Apart from the images, every record here needs to be copied exactly.

Extracted material>
==================================================
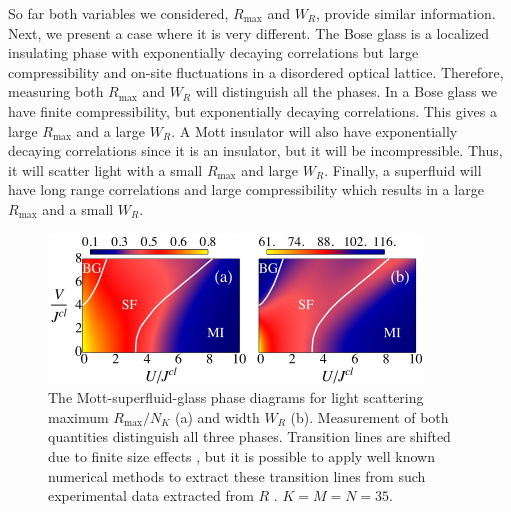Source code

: So far both variables we considered, $R_\text{max}$ and $W_R$, provide
similar information. Next, we present a case where it is very
different. The Bose glass is a localized insulating phase with
exponentially decaying correlations but large compressibility and
on-site fluctuations in a disordered optical lattice. Therefore,
measuring both $R_\text{max}$ and $W_R$ will distinguish all the
phases. In a Bose glass we have finite compressibility, but
exponentially decaying correlations. This gives a large $R_\text{max}$
and a large $W_R$. A Mott insulator will also have exponentially
decaying correlations since it is an insulator, but it will be
incompressible. Thus, it will scatter light with a small
$R_\text{max}$ and large $W_R$. Finally, a superfluid will have long
range correlations and large compressibility which results in a large
$R_\text{max}$ and a small $W_R$.

\begin{figure}[htbp!]  
  \centering
  \includegraphics[width=\linewidth]{oph22}
  \caption[Mapping the Disoredered Phase Diagram]{The
    Mott-superfluid-glass phase diagrams for light scattering maximum
    $R_\text{max}/N_K$ (a) and width $W_R$ (b). Measurement of both
    quantities distinguish all three phases. Transition lines are
    shifted due to finite size effects \cite{roux2008}, but it is
    possible to apply well known numerical methods to extract these
    transition lines from such experimental data extracted from $R$
    \cite{ejima2011}. $K=M=N=35$.}
  \label{fig:BG}
\end{figure}

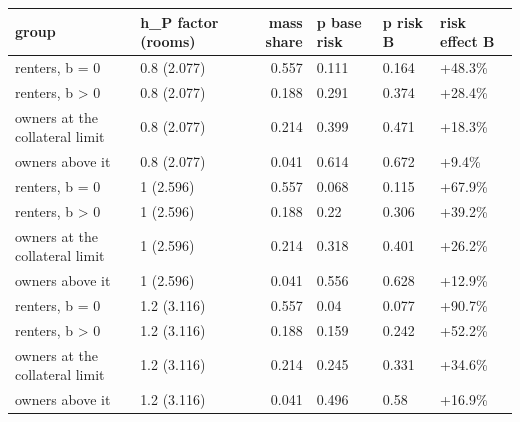 \begingroup\small
\setlength{\tabcolsep}{3pt}
\renewcommand{\arraystretch}{1.04}
\begin{tabularx}{\linewidth}{XXrXXX}
\toprule
group & h\_P factor (rooms) & mass share & p base risk & p risk B & risk effect B \\
\midrule
renters, b = 0 & 0.8 (2.077) & 0.557 & 0.111 & 0.164 & +48.3\% \\
renters, b \textgreater{} 0 & 0.8 (2.077) & 0.188 & 0.291 & 0.374 & +28.4\% \\
owners at the collateral limit & 0.8 (2.077) & 0.214 & 0.399 & 0.471 & +18.3\% \\
owners above it & 0.8 (2.077) & 0.041 & 0.614 & 0.672 & +9.4\% \\
renters, b = 0 & 1 (2.596) & 0.557 & 0.068 & 0.115 & +67.9\% \\
renters, b \textgreater{} 0 & 1 (2.596) & 0.188 & 0.22 & 0.306 & +39.2\% \\
owners at the collateral limit & 1 (2.596) & 0.214 & 0.318 & 0.401 & +26.2\% \\
owners above it & 1 (2.596) & 0.041 & 0.556 & 0.628 & +12.9\% \\
renters, b = 0 & 1.2 (3.116) & 0.557 & 0.04 & 0.077 & +90.7\% \\
renters, b \textgreater{} 0 & 1.2 (3.116) & 0.188 & 0.159 & 0.242 & +52.2\% \\
owners at the collateral limit & 1.2 (3.116) & 0.214 & 0.245 & 0.331 & +34.6\% \\
owners above it & 1.2 (3.116) & 0.041 & 0.496 & 0.58 & +16.9\% \\
\bottomrule
\end{tabularx}
\endgroup
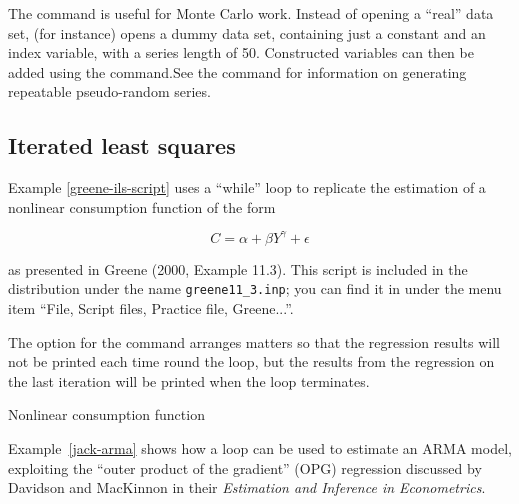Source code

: The command  is useful for Monte Carlo work.  Instead of
opening a ``real'' data set,  (for instance) opens a
dummy data set, containing just a constant and an index variable, with
a series length of 50. Constructed variables can then be added using
the  command.See the  command for information on
generating repeatable pseudo-random series.

\subsection{Iterated least squares}
\label{loop-ils-examples}

Example \ref{greene-ils-script} uses a ``while'' loop to replicate the
estimation of a nonlinear consumption function of the form
	
\[ C = \alpha + \beta Y^{\gamma} + \epsilon \]

as presented in Greene (2000, Example 11.3).  This script is included
in the  distribution under the name \verb+greene11_3.inp+;
you can find it in  under the menu item ``File, Script files,
Practice file, Greene...''.

The option  for the  command arranges
matters so that the regression results will not be printed each time
round the loop, but the results from the regression on the last
iteration will be printed when the loop terminates.

\begin{script}[htbp]
  \caption{Nonlinear consumption function}
  \label{greene-ils-script}
\end{script}

Example~\ref{jack-arma} shows how a loop can be used to
estimate an ARMA model, exploiting the ``outer product of the
gradient'' (OPG) regression discussed by Davidson and MacKinnon in
their \emph{Estimation and Inference in Econometrics}.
==================================================
Your response>
Source code

: So far both variables we considered, $R_\text{max}$ and $W_R$, provide
similar information. Next, we present a case where it is very
different. The Bose glass is a localized insulating phase with
exponentially decaying correlations but large compressibility and
on-site fluctuations in a disordered optical lattice. Therefore,
measuring both $R_\text{max}$ and $W_R$ will distinguish all the
phases. In a Bose glass we have finite compressibility, but
exponentially decaying correlations. This gives a large $R_\text{max}$
and a large $W_R$. A Mott insulator will also have exponentially
decaying correlations since it is an insulator, but it will be
incompressible. Thus, it will scatter light with a small
$R_\text{max}$ and large $W_R$. Finally, a superfluid will have long
range correlations and large compressibility which results in a large
$R_\text{max}$ and a small $W_R$.

\begin{figure}[htbp!]  
  \centering
  \includegraphics[width=\linewidth]{oph22}
  \caption[Mapping the Disoredered Phase Diagram]{The
    Mott-superfluid-glass phase diagrams for light scattering maximum
    $R_\text{max}/N_K$ (a) and width $W_R$ (b). Measurement of both
    quantities distinguish all three phases. Transition lines are
    shifted due to finite size effects \cite{roux2008}, but it is
    possible to apply well known numerical methods to extract these
    transition lines from such experimental data extracted from $R$
    \cite{ejima2011}. $K=M=N=35$.}
  \label{fig:BG}
\end{figure}

 \begingroup\small
\setlength{\tabcolsep}{3pt}
\renewcommand{\arraystretch}{1.04}
\begin{tabularx}{\linewidth}{XXrXXX}
\toprule
group & h\_P factor (rooms) & mass share & p base risk & p risk B & risk effect B \\
\midrule
renters, b = 0 & 0.8 (2.077) & 0.557 & 0.111 & 0.164 & +48.3\% \\
renters, b \textgreater{} 0 & 0.8 (2.077) & 0.188 & 0.291 & 0.374 & +28.4\% \\
owners at the collateral limit & 0.8 (2.077) & 0.214 & 0.399 & 0.471 & +18.3\% \\
owners above it & 0.8 (2.077) & 0.041 & 0.614 & 0.672 & +9.4\% \\
renters, b = 0 & 1 (2.596) & 0.557 & 0.068 & 0.115 & +67.9\% \\
renters, b \textgreater{} 0 & 1 (2.596) & 0.188 & 0.22 & 0.306 & +39.2\% \\
owners at the collateral limit & 1 (2.596) & 0.214 & 0.318 & 0.401 & +26.2\% \\
owners above it & 1 (2.596) & 0.041 & 0.556 & 0.628 & +12.9\% \\
renters, b = 0 & 1.2 (3.116) & 0.557 & 0.04 & 0.077 & +90.7\% \\
renters, b \textgreater{} 0 & 1.2 (3.116) & 0.188 & 0.159 & 0.242 & +52.2\% \\
owners at the collateral limit & 1.2 (3.116) & 0.214 & 0.245 & 0.331 & +34.6\% \\
owners above it & 1.2 (3.116) & 0.041 & 0.496 & 0.58 & +16.9\% \\
\bottomrule
\end{tabularx}
\endgroup
Source code

: The command  is useful for Monte Carlo work.  Instead of
opening a ``real'' data set,  (for instance) opens a
dummy data set, containing just a constant and an index variable, with
a series length of 50. Constructed variables can then be added using
the  command.See the  command for information on
generating repeatable pseudo-random series.

\subsection{Iterated least squares}
\label{loop-ils-examples}

Example \ref{greene-ils-script} uses a ``while'' loop to replicate the
estimation of a nonlinear consumption function of the form
	
\[ C = \alpha + \beta Y^{\gamma} + \epsilon \]

as presented in Greene (2000, Example 11.3).  This script is included
in the  distribution under the name \verb+greene11_3.inp+;
you can find it in  under the menu item ``File, Script files,
Practice file, Greene...''.

The option  for the  command arranges
matters so that the regression results will not be printed each time
round the loop, but the results from the regression on the last
iteration will be printed when the loop terminates.

\begin{script}[htbp]
  \caption{Nonlinear consumption function}
  \label{greene-ils-script}
\end{script}

Example~\ref{jack-arma} shows how a loop can be used to
estimate an ARMA model, exploiting the ``outer product of the
gradient'' (OPG) regression discussed by Davidson and MacKinnon in
their \emph{Estimation and Inference in Econometrics}.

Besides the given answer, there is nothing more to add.